I developed epilepsy. I was sitting down for a television interview when, bang, I suffered a grand seizure that left me unconscious (so I’m told), writhing on the floor. I’ve had several since, the last of which resulted in a head injury that required several stitches. As a result, I can no longer drive, ride a bike, swim alone or–not that I had ever had the desire–swing on a trapeze.
After 50 years of running, my knees resemble the coil springs on a rusted ’56 Chevy. Two weeks ago, something snapped in my upper arm while doing my morning pushups. I can’t lift my right arm above my shoulder. Last week, while jogging, I wrenched my back so badly I can’t walk right. I recently had surgery for thyroid cancer. My medicine cabinet resembles the pickup window at the local pharmacy.

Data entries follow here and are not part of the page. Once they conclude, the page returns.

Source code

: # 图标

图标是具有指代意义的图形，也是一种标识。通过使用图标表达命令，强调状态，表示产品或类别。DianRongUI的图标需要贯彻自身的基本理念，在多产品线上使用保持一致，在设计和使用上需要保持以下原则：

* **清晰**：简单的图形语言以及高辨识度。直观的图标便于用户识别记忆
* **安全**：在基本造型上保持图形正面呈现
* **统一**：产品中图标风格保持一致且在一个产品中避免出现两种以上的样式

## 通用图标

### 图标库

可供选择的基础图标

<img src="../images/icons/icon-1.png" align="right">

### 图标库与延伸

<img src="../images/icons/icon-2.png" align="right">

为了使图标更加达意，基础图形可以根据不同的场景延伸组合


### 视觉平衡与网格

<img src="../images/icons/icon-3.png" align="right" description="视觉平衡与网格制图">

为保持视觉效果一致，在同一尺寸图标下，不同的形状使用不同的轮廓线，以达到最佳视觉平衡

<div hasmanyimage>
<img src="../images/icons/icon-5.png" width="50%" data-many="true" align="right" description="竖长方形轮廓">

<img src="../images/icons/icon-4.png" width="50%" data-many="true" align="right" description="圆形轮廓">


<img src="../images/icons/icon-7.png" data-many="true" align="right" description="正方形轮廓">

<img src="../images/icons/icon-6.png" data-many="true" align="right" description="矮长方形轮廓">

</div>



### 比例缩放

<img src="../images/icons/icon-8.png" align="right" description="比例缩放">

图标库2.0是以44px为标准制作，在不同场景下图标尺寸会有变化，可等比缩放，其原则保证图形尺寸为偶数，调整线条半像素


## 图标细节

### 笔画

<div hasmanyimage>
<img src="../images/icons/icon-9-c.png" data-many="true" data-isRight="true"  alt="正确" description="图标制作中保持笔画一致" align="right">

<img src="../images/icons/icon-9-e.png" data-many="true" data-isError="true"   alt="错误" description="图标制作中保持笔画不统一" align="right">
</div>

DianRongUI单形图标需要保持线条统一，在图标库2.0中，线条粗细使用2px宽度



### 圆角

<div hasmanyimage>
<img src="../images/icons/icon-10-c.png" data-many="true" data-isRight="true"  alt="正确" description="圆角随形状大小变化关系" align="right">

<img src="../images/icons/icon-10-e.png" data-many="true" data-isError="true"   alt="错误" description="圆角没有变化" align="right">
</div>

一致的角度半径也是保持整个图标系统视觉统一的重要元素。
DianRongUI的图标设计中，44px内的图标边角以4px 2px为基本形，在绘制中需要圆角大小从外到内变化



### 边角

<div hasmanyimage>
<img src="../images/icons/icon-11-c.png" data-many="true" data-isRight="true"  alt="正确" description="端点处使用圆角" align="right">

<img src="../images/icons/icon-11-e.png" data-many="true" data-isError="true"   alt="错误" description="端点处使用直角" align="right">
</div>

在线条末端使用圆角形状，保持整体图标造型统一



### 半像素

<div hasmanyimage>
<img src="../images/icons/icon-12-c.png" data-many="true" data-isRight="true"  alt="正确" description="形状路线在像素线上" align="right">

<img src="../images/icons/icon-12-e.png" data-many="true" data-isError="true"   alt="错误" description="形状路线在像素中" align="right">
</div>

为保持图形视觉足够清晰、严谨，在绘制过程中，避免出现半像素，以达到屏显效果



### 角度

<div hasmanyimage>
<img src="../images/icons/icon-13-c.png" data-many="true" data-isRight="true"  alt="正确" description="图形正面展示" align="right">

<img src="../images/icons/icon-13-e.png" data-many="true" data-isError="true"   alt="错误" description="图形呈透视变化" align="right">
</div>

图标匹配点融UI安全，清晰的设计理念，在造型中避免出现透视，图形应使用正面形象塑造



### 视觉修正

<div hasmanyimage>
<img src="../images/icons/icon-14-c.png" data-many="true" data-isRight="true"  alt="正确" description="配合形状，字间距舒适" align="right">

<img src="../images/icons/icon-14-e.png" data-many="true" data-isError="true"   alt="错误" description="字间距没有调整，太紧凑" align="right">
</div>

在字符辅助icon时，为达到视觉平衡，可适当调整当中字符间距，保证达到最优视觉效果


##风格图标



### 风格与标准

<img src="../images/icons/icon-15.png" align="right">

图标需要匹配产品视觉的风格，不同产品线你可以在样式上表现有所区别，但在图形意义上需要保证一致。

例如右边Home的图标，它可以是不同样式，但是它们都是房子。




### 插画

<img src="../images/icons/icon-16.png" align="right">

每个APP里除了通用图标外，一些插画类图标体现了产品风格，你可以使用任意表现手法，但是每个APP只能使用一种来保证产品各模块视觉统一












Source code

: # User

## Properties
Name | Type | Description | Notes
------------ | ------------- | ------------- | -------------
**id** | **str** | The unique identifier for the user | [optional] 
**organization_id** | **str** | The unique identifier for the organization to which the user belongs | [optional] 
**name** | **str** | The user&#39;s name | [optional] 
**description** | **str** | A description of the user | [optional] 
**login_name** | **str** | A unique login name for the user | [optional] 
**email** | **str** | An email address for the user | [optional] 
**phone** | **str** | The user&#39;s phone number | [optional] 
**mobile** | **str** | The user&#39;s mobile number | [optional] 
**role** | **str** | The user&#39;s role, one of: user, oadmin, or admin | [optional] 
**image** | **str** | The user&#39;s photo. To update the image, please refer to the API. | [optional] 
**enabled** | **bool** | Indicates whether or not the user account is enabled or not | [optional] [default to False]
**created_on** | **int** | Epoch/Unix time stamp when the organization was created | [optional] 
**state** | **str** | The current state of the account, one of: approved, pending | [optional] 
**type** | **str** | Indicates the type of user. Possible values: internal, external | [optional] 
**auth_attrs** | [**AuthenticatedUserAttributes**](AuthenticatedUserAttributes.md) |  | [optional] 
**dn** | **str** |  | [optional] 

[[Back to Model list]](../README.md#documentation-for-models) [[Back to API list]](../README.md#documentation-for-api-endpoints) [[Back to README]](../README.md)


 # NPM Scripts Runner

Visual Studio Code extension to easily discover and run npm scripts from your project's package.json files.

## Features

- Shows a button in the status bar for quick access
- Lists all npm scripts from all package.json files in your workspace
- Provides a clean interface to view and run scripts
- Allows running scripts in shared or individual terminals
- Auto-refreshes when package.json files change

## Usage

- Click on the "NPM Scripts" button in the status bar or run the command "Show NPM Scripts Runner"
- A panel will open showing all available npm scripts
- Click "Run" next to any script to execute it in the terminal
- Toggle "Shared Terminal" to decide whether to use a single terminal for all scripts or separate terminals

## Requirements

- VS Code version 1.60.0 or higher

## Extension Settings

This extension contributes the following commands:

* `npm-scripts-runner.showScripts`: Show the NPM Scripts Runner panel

My powers of recall are showing signs of wear and tear. I open cabinets and drawers and instantly forget what I’m looking for. The ability to attach names to the faces of friends and acquaintances is becoming one of life’s small triumphs.
“The wages of sin,” wrote St. Paul, “are death.” Either he forgot to mention or deliberately left out that so are the wages of virtue. We’re all inching or hurtling toward the egress, and we Baby Boomers are elbowing our way to the head of the line. For us, keeping the Grim Reaper at bay looms as an increasingly expensive proposition.
According to the Medicare Newsgroup, an independent source for coverage of Medicare-related issues, end-of-life care continues to be characterized by highly aggressive medical intervention and runaway costs. Medicare spending in 2011 totaled more than $550 billion. Of that, $178 billion, or 20%, was spent on patients’ last six months of life.
It’s true you can’t take it with you. It’s also true that we members of the over-sixty-five set will suck up a disproportionate share of the country’s medical resources in order to make incremental additions to life spans already longer than those enjoyed by 99% of our ancestors.
There are plenty of seniors with the energy and strength to lead productive lives for years, maybe decades to come. But, in the words of Daniel Callahan, president emeritus of The Hastings Institute, “no matter how (many) medical treatments we get, it’s never good enough because people eventually die … We’re not in a winnable war against death.”
The inevitability of the final curtain doesn’t make it easier to accept. I’m as reluctant and fearful as anyone else to face the end. But, sooner or later, it’s all right to think about making room instead of taking it up. A degree of resignation and acceptance isn’t a bad thing.
We can claw and cry for a day or two more, and spend whatever it takes. We can rage against the dying of the light and resent it as a violation of an imagined right to live forever. Or we can enjoy what we’re still capable of enjoying and exit, if not laughing, then with a smile of gratitude for the miracle of existence we’ve been privileged to share.